Waterfall

“No, they don’t hurt,” Ander was saying to Cat when Eureka finished reading.

He had lifted his shirt to reveal his gills. The twins were mesmerized, gathered around him, examining his skin. When Cat leaned down, the bees on the back of her head buzzed and crawled. Every few moments she winced as one stung her.

No one but Eureka saw the envelope in her hands pulse with a light as purple as the gossipwitches’ caftans. Eureka blinked and the light was gone.

“I went to the Glimmering to see what they meant …,” she heard Ander say.

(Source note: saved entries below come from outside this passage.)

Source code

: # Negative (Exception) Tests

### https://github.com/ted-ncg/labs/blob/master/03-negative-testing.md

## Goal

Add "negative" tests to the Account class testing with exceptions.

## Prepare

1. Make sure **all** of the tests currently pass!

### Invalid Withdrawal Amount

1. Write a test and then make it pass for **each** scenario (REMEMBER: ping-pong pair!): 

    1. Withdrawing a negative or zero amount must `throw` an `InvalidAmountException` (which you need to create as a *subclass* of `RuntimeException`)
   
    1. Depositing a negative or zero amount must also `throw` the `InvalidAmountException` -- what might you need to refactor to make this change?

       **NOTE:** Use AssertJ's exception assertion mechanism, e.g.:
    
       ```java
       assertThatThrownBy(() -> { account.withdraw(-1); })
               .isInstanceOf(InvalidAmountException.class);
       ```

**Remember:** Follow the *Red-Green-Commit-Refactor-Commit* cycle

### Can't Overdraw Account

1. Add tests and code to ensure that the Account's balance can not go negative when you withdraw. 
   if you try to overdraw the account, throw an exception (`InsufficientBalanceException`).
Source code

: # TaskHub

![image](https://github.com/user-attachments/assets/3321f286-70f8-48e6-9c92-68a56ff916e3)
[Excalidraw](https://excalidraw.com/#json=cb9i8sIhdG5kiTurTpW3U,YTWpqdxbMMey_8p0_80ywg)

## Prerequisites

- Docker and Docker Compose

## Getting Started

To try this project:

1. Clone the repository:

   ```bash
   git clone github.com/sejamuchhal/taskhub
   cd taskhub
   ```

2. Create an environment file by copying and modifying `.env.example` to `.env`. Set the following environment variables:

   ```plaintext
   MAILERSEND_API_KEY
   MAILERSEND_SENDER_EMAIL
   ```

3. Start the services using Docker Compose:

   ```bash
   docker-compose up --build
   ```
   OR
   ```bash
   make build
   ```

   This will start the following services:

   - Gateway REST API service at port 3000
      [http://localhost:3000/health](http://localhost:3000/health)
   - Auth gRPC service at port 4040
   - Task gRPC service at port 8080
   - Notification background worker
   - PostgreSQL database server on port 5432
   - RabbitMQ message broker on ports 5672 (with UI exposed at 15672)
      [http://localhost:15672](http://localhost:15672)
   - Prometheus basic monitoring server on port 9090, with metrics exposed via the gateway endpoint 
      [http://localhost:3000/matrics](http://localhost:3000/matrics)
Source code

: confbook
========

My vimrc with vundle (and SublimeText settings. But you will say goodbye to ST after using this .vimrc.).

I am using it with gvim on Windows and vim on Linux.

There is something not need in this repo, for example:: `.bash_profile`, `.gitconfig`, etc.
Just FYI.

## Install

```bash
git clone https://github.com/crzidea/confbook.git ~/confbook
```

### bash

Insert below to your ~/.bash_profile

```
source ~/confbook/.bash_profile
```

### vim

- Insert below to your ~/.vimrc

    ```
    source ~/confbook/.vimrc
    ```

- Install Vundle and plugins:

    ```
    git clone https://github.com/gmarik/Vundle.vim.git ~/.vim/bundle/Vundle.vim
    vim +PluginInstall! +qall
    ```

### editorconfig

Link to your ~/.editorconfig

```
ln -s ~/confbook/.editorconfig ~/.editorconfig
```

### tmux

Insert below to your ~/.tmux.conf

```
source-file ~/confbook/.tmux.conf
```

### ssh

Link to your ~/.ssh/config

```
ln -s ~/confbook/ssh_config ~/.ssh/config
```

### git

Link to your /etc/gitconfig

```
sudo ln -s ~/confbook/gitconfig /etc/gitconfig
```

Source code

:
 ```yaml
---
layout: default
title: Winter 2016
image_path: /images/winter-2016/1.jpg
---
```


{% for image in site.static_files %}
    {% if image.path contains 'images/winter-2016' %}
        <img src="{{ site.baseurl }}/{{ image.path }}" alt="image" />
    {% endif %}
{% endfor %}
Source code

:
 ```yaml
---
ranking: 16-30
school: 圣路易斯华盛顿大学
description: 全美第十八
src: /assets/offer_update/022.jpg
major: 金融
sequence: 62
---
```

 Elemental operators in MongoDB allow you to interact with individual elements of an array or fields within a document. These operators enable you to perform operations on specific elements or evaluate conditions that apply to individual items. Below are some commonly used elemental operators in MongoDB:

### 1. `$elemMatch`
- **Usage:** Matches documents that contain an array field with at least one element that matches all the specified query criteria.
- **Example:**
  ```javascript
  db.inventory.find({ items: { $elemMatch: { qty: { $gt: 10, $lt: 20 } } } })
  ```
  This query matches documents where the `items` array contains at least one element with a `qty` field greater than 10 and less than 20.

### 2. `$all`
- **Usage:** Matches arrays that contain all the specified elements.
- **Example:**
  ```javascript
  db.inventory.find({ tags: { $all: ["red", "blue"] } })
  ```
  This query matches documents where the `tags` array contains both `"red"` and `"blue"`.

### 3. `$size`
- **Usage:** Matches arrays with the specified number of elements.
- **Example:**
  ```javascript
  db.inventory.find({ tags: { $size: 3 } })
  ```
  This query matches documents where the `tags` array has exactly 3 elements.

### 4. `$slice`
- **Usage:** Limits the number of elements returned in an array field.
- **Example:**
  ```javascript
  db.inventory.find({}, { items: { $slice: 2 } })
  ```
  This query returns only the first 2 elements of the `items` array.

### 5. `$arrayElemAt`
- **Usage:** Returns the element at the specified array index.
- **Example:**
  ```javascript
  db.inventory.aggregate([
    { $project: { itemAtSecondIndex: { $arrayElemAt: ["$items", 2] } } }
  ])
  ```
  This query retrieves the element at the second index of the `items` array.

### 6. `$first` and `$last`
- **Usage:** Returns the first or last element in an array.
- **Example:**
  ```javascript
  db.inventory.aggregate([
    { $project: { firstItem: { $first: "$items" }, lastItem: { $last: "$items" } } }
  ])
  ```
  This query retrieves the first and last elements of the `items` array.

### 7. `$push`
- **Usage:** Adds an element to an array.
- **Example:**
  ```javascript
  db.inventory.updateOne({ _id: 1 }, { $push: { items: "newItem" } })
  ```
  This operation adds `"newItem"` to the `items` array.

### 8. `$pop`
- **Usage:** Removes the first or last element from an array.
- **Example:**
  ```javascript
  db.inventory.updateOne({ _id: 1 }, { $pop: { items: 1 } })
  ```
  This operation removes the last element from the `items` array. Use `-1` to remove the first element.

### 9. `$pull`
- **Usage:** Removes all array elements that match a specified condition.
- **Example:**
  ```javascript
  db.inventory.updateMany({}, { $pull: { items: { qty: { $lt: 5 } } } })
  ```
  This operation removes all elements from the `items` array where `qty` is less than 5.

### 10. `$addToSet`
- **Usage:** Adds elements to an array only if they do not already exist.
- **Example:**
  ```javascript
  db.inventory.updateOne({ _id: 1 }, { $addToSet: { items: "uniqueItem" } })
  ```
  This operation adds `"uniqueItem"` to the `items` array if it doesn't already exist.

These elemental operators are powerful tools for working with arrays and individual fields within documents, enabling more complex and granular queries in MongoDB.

Then the envelope pulsed with light again. This time Eureka saw that the top flap fluttered like a wing. She opened her palm. The envelope fluttered a second time, then rose above her hand in the air. It was not like a wing—the envelope was made of wings. Two large gray moths had embraced to carry Solon’s letter. They’d been still until now, when they slowly separated, as if waking from an enchanted sleep. They pulsed with amethyst light, then swooped toward the entrance of the cave.

Eureka looked to see if the others had noticed. They were still absorbed by Ander’s gills. “Solon thinks Atlas tried to possess me but I fended him off.”

Eureka sensed the moths wanted her to follow them. She tucked the letter and the torn pages of The Book of Love into her pocket next to the lachrymatory. She reached for her purple bag, which hung on a hook-shaped stalagmite near the door. She lifted the eternal torch from another stalagmite where William had rested it and crept silently away, like she had in the old days with Madame Blavatsky’s lovebird Polaris.

“What was it like to have no reflection?” William asked Ander as the moths led Eureka into the skull-lined hall.

“What did Eureka see in the Glimmering?” Cat’s voice trailed down the hallway, and Maya Cayce’s reflection flashed through Eureka’s mind. Somewhere all of this makes sense, Ander had said. She hurried away from the memory of her reflection, from Cat’s question, and from her loved ones.

“Eureka?” Ander’s voice called.

They would try to stop her from going to the witches. But Solon had never been so clear about her needing to do something. She would go to the witches to retrieve what was hers.

She ran after the moths, skulls grinning as she passed them in the dark. Outside, rain blasted her, cold and ferocious, slashing sideways like a wall of whips. The sun was rising, lightening a low section of the dark gray sky.

Something was different. Behind her, the glazeless entrance to Solon’s cave was visible to the outside world. The depression in the rock looked so mundane, so obvious, so bereft of magic unfolding within.

The moths pulsed, calling Eureka with their glowing purple light when she thought she’d lost them in the rain. She followed them up a series of slopes that looked like gargantuan anthills, rounded a corner, and found even higher mountains.

In the distance, on top of the tallest peak balanced an immense rectangular rock. Dark crevices suggested doors and windows. A flat landing marked the entrance to the witches’ home.

“How do I get up there?” Eureka asked the moths.

They hung in the sky, glowing, disappearing into fog, glowing. She touched her thunderstone, her locket, the ribbon, and began to climb.

Mud oozed between her fingers as she picked her way up the rock. When the cliff grew sheer and Eureka didn’t know how she could continue, the guiding moths wove around her hands, gesturing whether the surest route up was a few inches to the left or right. Loose rocks plummeted as Eureka climbed above them. The peak was so treacherous she wondered if it had ever been approached by anything that couldn’t fly.

At last Eureka stood before a doorway. It was made of a thousand dark gray moth wings woven together, fluttering, alive, in the shape of one majestic pair.